Mode: Hybrid

Date: Sunday, July 10

8:30 Check-in & Breakfast
8:45 Opening Remarks
9:00 Joint Poster Session
11:00 Break
11:15 Keynote #1
12:00 Lunch and Social
13:00 Keynote #2
13:45 Paper Presentations (Slot 1)
14:30 Break
14:45 Keynote #3
15:30 Paper Presentations (Slot 2)
16:15 Round Table Discussions
17:00 Closing Remarks

Paper Presentations (Slot 1)

An interpretable representation of dialog history in referential visual dialog
Mauricio Mazuecos, Franco Luque, Jorge Sánchez, Hernán Maina, Thomas Vadora, Luciana Benotti

Visual Dialog is assumed to require the dialog history to generate correct responses during a dialog. However, it is not clear from previous work how dialog history is needed for visual dialog. In this paper we define what it means for visual questions to require dialog history and we propose a methodology for identifying them. We release a subset of the Guesswhat?! questions for which their dialog history completely changes their responses.

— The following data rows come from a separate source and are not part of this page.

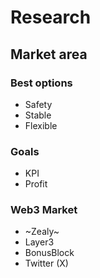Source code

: # Research

## Market area

### Best options

- Safety
- Stable
- Flexible

### Goals
- KPI
- Profit

### Web3 Market
- ~Zealy~
- Layer3
- BonusBlock
- Twitter (X)
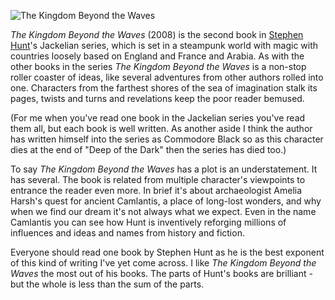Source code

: ![The Kingdom Beyond the Waves](KingdomBeyondWaves.jpg)

*The Kingdom Beyond the Waves* (2008) is the second book in
[Stephen Hunt](http://www.sfcrowsnest.com/author/index.php)'s
Jackelian series, which is set in a steampunk
world with magic with countries loosely based on England and
France and Arabia.  As with the other books in the series
*The Kingdom Beyond the Waves* is a non-stop roller coaster
of ideas, like several adventures from other authors rolled
into one.  Characters from the farthest shores of the sea of
imagination stalk its pages, twists and turns and revelations
keep the poor reader bemused.

(For me when you've read one book in the Jackelian series
you've read them all, but each book is well written.
As another aside I think the author has written himself into the
series as Commodore Black so as this character dies at the
end of "Deep of the Dark" then the series has died too.)

To say *The Kingdom Beyond the Waves* has a plot is
an understatement.  It has several.  The book is related
from multiple character's viewpoints to entrance the reader
even more.  In brief it's about archaeologist
Amelia Harsh's quest for ancient Camlantis, a place of
long-lost wonders, and why when we find our dream it's
not always what we expect.  Even in the name Camlantis
you can see how Hunt is inventively reforging millions of
influences and ideas and names from history and fiction.

Everyone should read one book by Stephen Hunt as he is the
best exponent of this kind of writing I've yet come across.
I like *The Kingdom Beyond the Waves* the most out of his
books.  The parts of Hunt's books are brilliant - but the whole
is less than the sum of the parts.
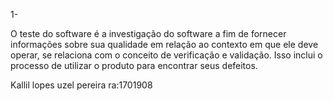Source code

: 1-

O teste do software é a investigação do software a fim de fornecer informações sobre sua qualidade em relação ao contexto em 
que ele deve operar, se relaciona com o conceito de verificação e validação. Isso inclui o processo de utilizar o produto para 
encontrar seus defeitos.

Kallil lopes uzel pereira ra:1701908
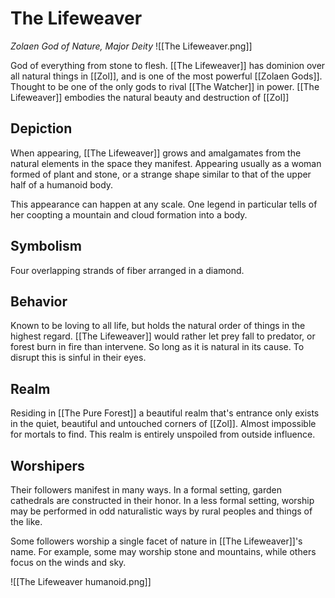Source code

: # The Lifeweaver
*Zolaen God of Nature, Major Deity*
![[The Lifeweaver.png]]

God of everything from stone to flesh. [[The Lifeweaver]] has dominion over all natural things in [[Zol]], and is one of the most powerful [[Zolaen Gods]]. Thought to be one of the only gods to rival [[The Watcher]] in power. [[The Lifeweaver]] embodies the natural beauty and destruction of [[Zol]]

## Depiction
When appearing, [[The Lifeweaver]] grows and amalgamates from the natural elements in the space they manifest. Appearing usually as a woman formed of plant and stone, or a strange shape similar to that of the upper half of a humanoid body.

This appearance can happen at any scale. One legend in particular tells of her coopting a mountain and cloud formation into a body.

## Symbolism
Four overlapping strands of fiber arranged in a diamond.

## Behavior
Known to be loving to all life, but holds the natural order of things in the highest regard. [[The Lifeweaver]] would rather let prey fall to predator, or forest burn in fire than intervene. So long as it is natural in its cause. To disrupt this is sinful in their eyes.

## Realm
Residing in [[The Pure Forest]] a beautiful realm that's entrance only exists in the quiet, beautiful and untouched corners of [[Zol]]. Almost impossible for mortals to find. This realm is entirely unspoiled from outside influence.

## Worshipers
Their followers manifest in many ways. In a formal setting, garden cathedrals are constructed in their honor. In a less formal setting, worship may be performed in odd naturalistic ways by rural peoples and things of the like.

Some followers worship a single facet of nature in [[The Lifeweaver]]'s name. For example, some may worship stone and mountains, while others focus on the winds and sky.

![[The Lifeweaver humanoid.png]]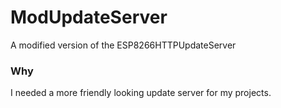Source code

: # ModUpdateServer
A modified version of the ESP8266HTTPUpdateServer

### Why
I needed a more friendly looking update server for my projects.
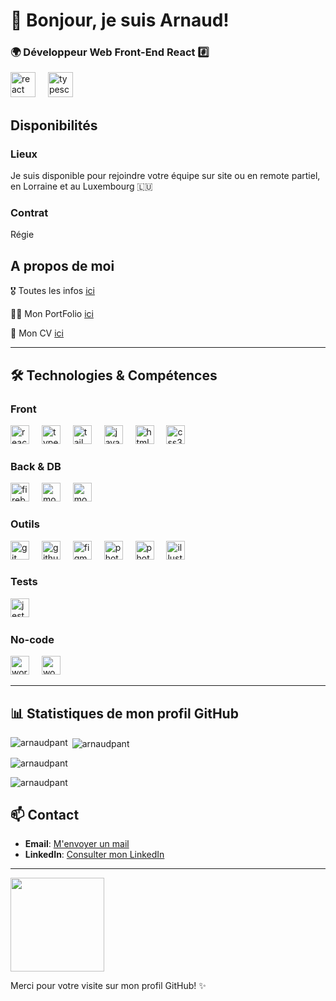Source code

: # 👋 Bonjour,  je suis Arnaud!

### 🌍 Développeur Web Front-End React #️⃣

<div align="left">
  <img src="https://cdn.jsdelivr.net/gh/devicons/devicon/icons/react/react-original.svg" height="40" alt="react logo"  />
  <img width="12" />
  <img src="https://cdn.jsdelivr.net/gh/devicons/devicon/icons/typescript/typescript-original.svg" height="40" alt="typescript logo"  />
</div>



## Disponibilités

### Lieux
<p>Je suis disponible pour rejoindre votre équipe sur site ou en remote partiel, en Lorraine et au Luxembourg 🇱🇺 </p>


### Contrat
<p>Régie</p>


## A propos de moi

🎖️ Toutes les infos [ici](https://continuous-sandalwood-0d9.notion.site/Hello-This-is-Arnaud-c8cf4e04a7474303877b86e5a6acd5b2)

👨‍💻 Mon PortFolio [ici](https://arnaud-pantenier.vercel.app/)

👔 Mon CV [ici](https://flowcv.com/resume/kgrlfo7rug)

---

## 🛠️ Technologies & Compétences
### Front
<div align="left">
  <img src="https://cdn.jsdelivr.net/gh/devicons/devicon/icons/react/react-original.svg" height="30" alt="react logo"  />
  <img width="12" />
  <img src="https://cdn.jsdelivr.net/gh/devicons/devicon/icons/typescript/typescript-original.svg" height="30" alt="typescript logo"  />
  <img width="12" />
  <img src="https://cdn.jsdelivr.net/gh/devicons/devicon@latest/icons/tailwindcss/tailwindcss-original.svg" height="30" alt="tailwindcss logo"  />
  <img width="12" />
   <img src="https://cdn.jsdelivr.net/gh/devicons/devicon/icons/javascript/javascript-original.svg" height="30" alt="javascript logo"  />
  <img width="12" />
  <img src="https://cdn.jsdelivr.net/gh/devicons/devicon/icons/html5/html5-original.svg" height="30" alt="html5 logo"  />
  <img width="12" />
  <img src="https://cdn.jsdelivr.net/gh/devicons/devicon/icons/css3/css3-original.svg" height="30" alt="css3 logo"  />
  <img width="12" />
</div>

### Back & DB
<div align="left">
  <img src="https://cdn.jsdelivr.net/gh/devicons/devicon/icons/firebase/firebase-plain.svg" height="30" alt="firebase logo"  />
  <img width="12" />
  <img src="https://cdn.jsdelivr.net/gh/devicons/devicon/icons/mongodb/mongodb-original.svg" height="30" alt="mongodb logo"  />
  <img width="12" />
  <img src="https://cdn.jsdelivr.net/gh/devicons/devicon@latest/icons/netlify/netlify-original.svg" height="30" alt="mongodb logo"  />
  <img width="12" />
  <img width="12" />
</div>

### Outils
<div align="left">
  <img src="https://cdn.jsdelivr.net/gh/devicons/devicon/icons/git/git-original.svg" height="30" alt="git logo"  />
  <img width="12" />
  <img src="https://cdn.jsdelivr.net/gh/devicons/devicon/icons/github/github-original.svg" height="30" alt="github logo"  />
  <img width="12" />
  <img src="https://cdn.jsdelivr.net/gh/devicons/devicon/icons/figma/figma-original.svg" height="30" alt="figma logo"  />
  <img width="12" />
  <img src="https://cdn.jsdelivr.net/gh/devicons/devicon@latest/icons/canva/canva-original.svg" height="30" alt="photoshop logo"  />
  <img width="12" />
  <img src="https://cdn.jsdelivr.net/gh/devicons/devicon/icons/photoshop/photoshop-plain.svg" height="30" alt="photoshop logo"  />
  <img width="12" />
  <img src="https://cdn.jsdelivr.net/gh/devicons/devicon/icons/illustrator/illustrator-plain.svg" height="30" alt="illustrator logo"  />
  <img width="12" />
</div>

### Tests
<div align="left">
  <img src="https://cdn.jsdelivr.net/gh/devicons/devicon@latest/icons/vitest/vitest-original.svg" height="30" alt="jest logo"  />
  <img width="12" />
</div>

### No-code
<div align="left">
  <img src="https://cdn.jsdelivr.net/gh/devicons/devicon/icons/wordpress/wordpress-original.svg" height="30" alt="wordpress logo"  />
  <img width="12" />
  <img src="https://cdn.jsdelivr.net/gh/devicons/devicon/icons/woocommerce/woocommerce-original.svg" height="30" alt="woocommerce logo"  />
</div>

---

## 📊 Statistiques de mon profil GitHub

<p><img align="left" src="https://github-readme-stats.vercel.app/api/top-langs?username=arnaudpant&show_icons=true&locale=en&layout=compact" alt="arnaudpant" /></p>

<p>&nbsp;<img align="center" src="https://github-readme-stats.vercel.app/api?username=arnaudpant&show_icons=true&locale=en" alt="arnaudpant" /></p>

<p><img align="center" src="https://github-readme-streak-stats.herokuapp.com/?user=arnaudpant&" alt="arnaudpant" /></p>

<p align="left"> <img src="https://komarev.com/ghpvc/?username=arnaudpant&label=Profile%20views&color=0e75b6&style=flat" alt="arnaudpant" /></p>



## 📫 Contact

- **Email**: [M'envoyer un mail](mailto:arnaud.pantenier@gmail.com)
- **LinkedIn**: [Consulter mon LinkedIn](https://www.linkedin.com/in/arnaud-pantenier/)

---

<div>
  <img align="center" height="150" src="https://i.giphy.com/media/v1.Y2lkPTc5MGI3NjExNjh1NjNkNWtwaHF5NW4xMWo0bzVjZW9sZjl0cDV6YzlnaXkwNzY3YSZlcD12MV9pbnRlcm5hbF9naWZfYnlfaWQmY3Q9Zw/qgQUggAC3Pfv687qPC/giphy.gif"  />
</div>


Merci pour votre visite sur mon profil GitHub! ✨
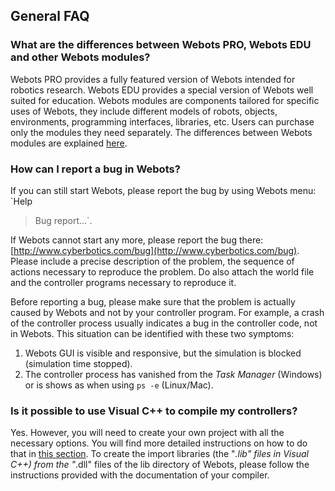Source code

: ## General FAQ

### What are the differences between Webots PRO, Webots EDU and other Webots modules?

Webots PRO provides a fully featured version of Webots intended for robotics
research. Webots EDU provides a special version of Webots well suited for
education. Webots modules are components tailored for specific uses of Webots,
they include different models of robots, objects, environments, programming
interfaces, libraries, etc. Users can purchase only the modules they need
separately. The differences between Webots modules are explained
[here](http://www.cyberbotics.com/webots/).

### How can I report a bug in Webots?

If you can still start Webots, please report the bug by using Webots menu: `Help
> Bug report...`.

If Webots cannot start any more, please report the bug there:
[http://www.cyberbotics.com/bug](http://www.cyberbotics.com/bug). Please include
a precise description of the problem, the sequence of actions necessary to
reproduce the problem. Do also attach the world file and the controller programs
necessary to reproduce it.

Before reporting a bug, please make sure that the problem is actually caused by
Webots and not by your controller program. For example, a crash of the
controller process usually indicates a bug in the controller code, not in
Webots. This situation can be identified with these two symptoms:

1. Webots GUI is visible and responsive, but the simulation is blocked (simulation
time stopped).
2. The controller process has vanished from the *Task Manager* (Windows) or is
shows as *<defunct>* when using `ps -e` (Linux/Mac).

### Is it possible to use Visual C++ to compile my controllers?

Yes. However, you will need to create your own project with all the necessary
options. You will find more detailed instructions on how to do that in [this
section](using-visual-cpp-with-webots.md#using-visual-cpp-with-webots). To
create the import libraries (the "*.lib" files in Visual C++) from the "*.dll"
files of the lib directory of Webots, please follow the instructions provided
with the documentation of your compiler.

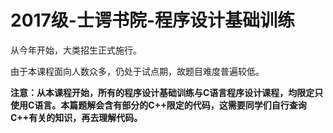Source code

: # 2017级-士谔书院-程序设计基础训练

从今年开始，大类招生正式施行。

由于本课程面向人数众多，仍处于试点期，故题目难度普遍较低。

**注意：从本课程开始，所有的程序设计基础训练与C语言程序设计课程，均限定只使用C语言。本篇题解会含有部分的C++限定的代码，这需要同学们自行查询C++有关的知识，再去理解代码。**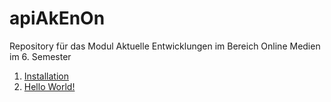 # apiAkEnOn
 Repository für das Modul Aktuelle Entwicklungen im Bereich Online Medien im 6. Semester

1. [Installation](01_Installation.md)
2. [Hello World!](02_hello_world.md)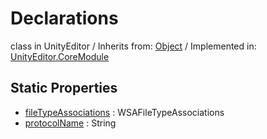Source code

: # Declarations
class in UnityEditor
 / Inherits from: <a href="https://docs.unity3d.com/6000.0/Documentation/ScriptReference/Object.html">Object</a> / Implemented in: <a href="https://docs.unity3d.com/6000.0/Documentation/ScriptReference/UnityEditor.CoreModule.html">UnityEditor.CoreModule</a>

## Static Properties
- <a href="https://docs.unity3d.com/6000.0/Documentation/ScriptReference/Declarations-fileTypeAssociations.html">fileTypeAssociations</a> : WSAFileTypeAssociations
- <a href="https://docs.unity3d.com/6000.0/Documentation/ScriptReference/Declarations-protocolName.html">protocolName</a> : String
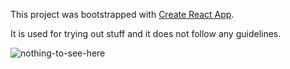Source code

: This project was bootstrapped with [Create React App](https://github.com/facebookincubator/create-react-app).

It is used for trying out stuff and it does not follow any guidelines.

![nothing-to-see-here](https://m.popkey.co/e5ef9b/ygqVx.gif)
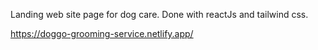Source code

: Landing web site page for dog care.
Done with reactJs and tailwind css.

https://doggo-grooming-service.netlify.app/
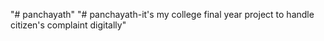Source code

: "# panchayath" 
"# panchayath-it's my college final year project to handle citizen's complaint digitally" 
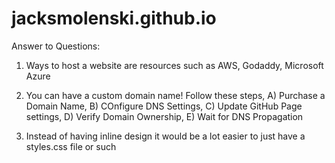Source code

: # jacksmolenski.github.io

Answer to Questions:

1. Ways to host a website are resources such as AWS, Godaddy, Microsoft Azure

2. You can have a custom domain name! Follow these steps, A) Purchase a Domain Name, B) COnfigure DNS Settings, C) Update GitHub Page settings, D) Verify Domain Ownership, E) Wait for DNS Propagation

3. Instead of having inline design it would be a lot easier to just have a styles.css file or such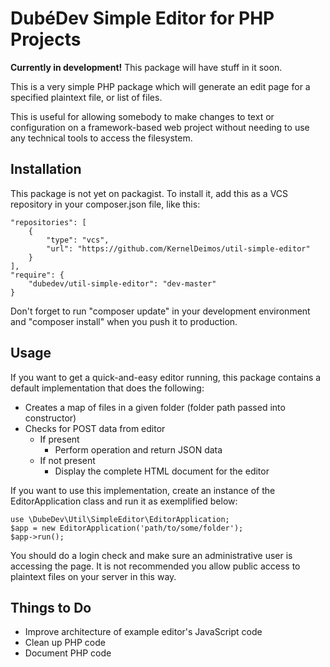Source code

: DubéDev Simple Editor for PHP Projects
======================================

**Currently in development!** This package will have stuff in it soon.

This is a very simple PHP package which will generate an
edit page for a specified plaintext file, or list of files.

This is useful for allowing somebody to make changes to
text or configuration on a framework-based web project
without needing to use any technical tools to access the
filesystem.

Installation
------------
This package is not yet on packagist. To install it, add this as a
VCS repository in your composer.json file, like this:

    "repositories": [
        {
            "type": "vcs",
            "url": "https://github.com/KernelDeimos/util-simple-editor"
        }
    ],
    "require": {
        "dubedev/util-simple-editor": "dev-master"
    }
    
Don't forget to run "composer update" in your development environment and "composer install" when you push it to production.

Usage
-----
If you want to get a quick-and-easy editor running, this package contains a default implementation that does the following:
- Creates a map of files in a given folder (folder path passed into constructor)
- Checks for POST data from editor
  - If present
    - Perform operation and return JSON data
  - If not present
    - Display the complete HTML document for the editor

If you want to use this implementation, create an instance of the EditorApplication class and run it as exemplified below:

    use \DubeDev\Util\SimpleEditor\EditorApplication;
    $app = new EditorApplication('path/to/some/folder');
    $app->run();

You should do a login check and make sure an administrative user is accessing the page. It is not recommended you allow public access to plaintext files on your server in this way.

Things to Do
------------
- Improve architecture of example editor's JavaScript code
- Clean up PHP code
- Document PHP code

We propose a novel interpretable representation that visually grounds dialog history: the Region under Discussion. It constrains the image’s spatial features according to a semantic representation of the history inspired by the information structure notion of Question under Discussion. We evaluate the architecture on task-specific multi-modal models and the visual transformer model LXMERT and show that there is still room for improvement. Here we present published work (Mazuecos et al., 2021).

Identifying epidemic related Tweets using noisy learning
Ramya Tekumalla, Juan M. Banda

Supervised learning algorithms are heavily reliant on annotated datasets to train machine learning models. However, the curation of the annotated datasets is laborious and time consuming due to the manual effort involved and has become a huge bottleneck in supervised learning. In this work, we apply the theory of noisy learning to generate weak supervision signals instead of manual annotation. We curate a noisy labeled dataset using a labeling heuristic to identify epidemic related tweets. We evaluated the performance using a large epidemic corpus and our results demonstrate that models trained with noisy data in a class imbalanced and multi-classification weak supervision setting achieved performance greater than 90%.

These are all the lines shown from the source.